Photo: Radio Svoboda
Nadezhda Kutepova. Photo: Radio Svoboda

On 4 April 2016, French authorities granted Russian rights defender Nadezhda Kutepova, founder and long-time head of the NGO Planet of Hopes, and her children political asylum in France. As RFE/RL reports, on 5 April, Nadezhda Kutepova told the Chekyabinsk.ru news portal that French authorities had granted her and her children political asylum for 10 years. In May 2015 Planet of Hopes was designated a ‘foreign agent‘ NGO, and in July that year was fined 300,000 roubles for failing to register as a ‘foreign agent’. Planet of Hopes subsequently took the decision to close down, while Kutepova herself left Russia for France in July 2015 after a local television channel said that her group was engaged in espionage, and she began to receive personal threats.

The announcement by the French authorities that Nadezhda Kutepova and her family have received political asylum is occasion to remember the NGO which she headed for 15 years. The story of Planet of Hopes speaks to the great difficulties facing human rights groups in Russia today. Planet of Hopes was founded in 2000 on the initiative of Nadezhda Kutepova in the city of Ozersk in Chelyabinsk region with a mission to promote women’s social and environmental rights. The organization sought in particular to raise environmental awareness and to restore the rights of the citizens who suffered from violations of environmental law and accidents, and to advance the democratization of civil society. A special focus of the work of Planet of Hopes was to defend the rights of victims of radiation. Ozersk is located in the southern Urals near the site of the Mayak nuclear power plant that experienced a devastating accident on 29 September 1957. According to Greenpeace, 217 towns and at least 272,000 people were exposed to chronic levels of radiation as a result of the accident. However, even before that disaster the plant had been dumping nuclear waste into the environment. It was this background which inspired Planet of Hopes.

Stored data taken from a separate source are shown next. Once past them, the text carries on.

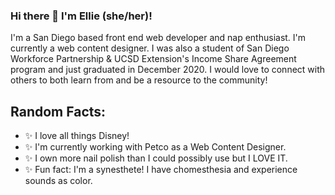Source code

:### Hi there 👋 I'm Ellie (she/her)!
I'm a San Diego based front end web developer and nap enthusiast. I'm currently a web content designer. I was also a student of San Diego Workforce Partnership & UCSD Extension's Income Share Agreement program and just graduated in December 2020. I would love to connect with others to both learn from and be a resource to the community!

## Random Facts:
- ✨ I love all things Disney! 
- ✨ I'm currently working with Petco as a Web Content Designer.
- ✨ I own more nail polish than I could possibly use but I LOVE IT.
- ✨ Fun fact: I'm a synesthete! I have chomesthesia and experience sounds as color.

<!--
**elliecodestheweb/elliecodestheweb** is a ✨ _special_ ✨ repository because its `README.md` (this file) appears on your GitHub profile.

Here are some ideas to get you started:

- 🔭 I’m currently working on ...
- 🌱 I’m currently learning ...
- 👯 I’m looking to collaborate on ...
- 🤔 I’m looking for help with ...
- 💬 Ask me about ...
- 📫 How to reach me: ...
- 😄 Pronouns: ...
- ⚡ Fun fact: ...
-->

Over the years, Planet of Hopes received funding from Russia’s Atomic Agency, the U.S.-based National Endowment for Democracy, Canada’s Civil Society organization, the Women in Europe for a Common Future organization based in Germany and the Netherlands, and the Mama Cash Fund for Women in the Netherlands. Nadezhda Kutepova served as an adviser to the Ombudsman of Chelyabinsk region in 2010. She has represented victims of the nuclear industry in the domestic Russian courts and at the European Court of Human Rights (where she won a first case in 2011). Planet of Hopes collaborated closely with the UK-based rights group, European Human Rights Advocacy Centre, lodging a total of ten cases at the European Court of Human Rights on behalf of victims affected by the Mayak nuclear power station explosion in 1957.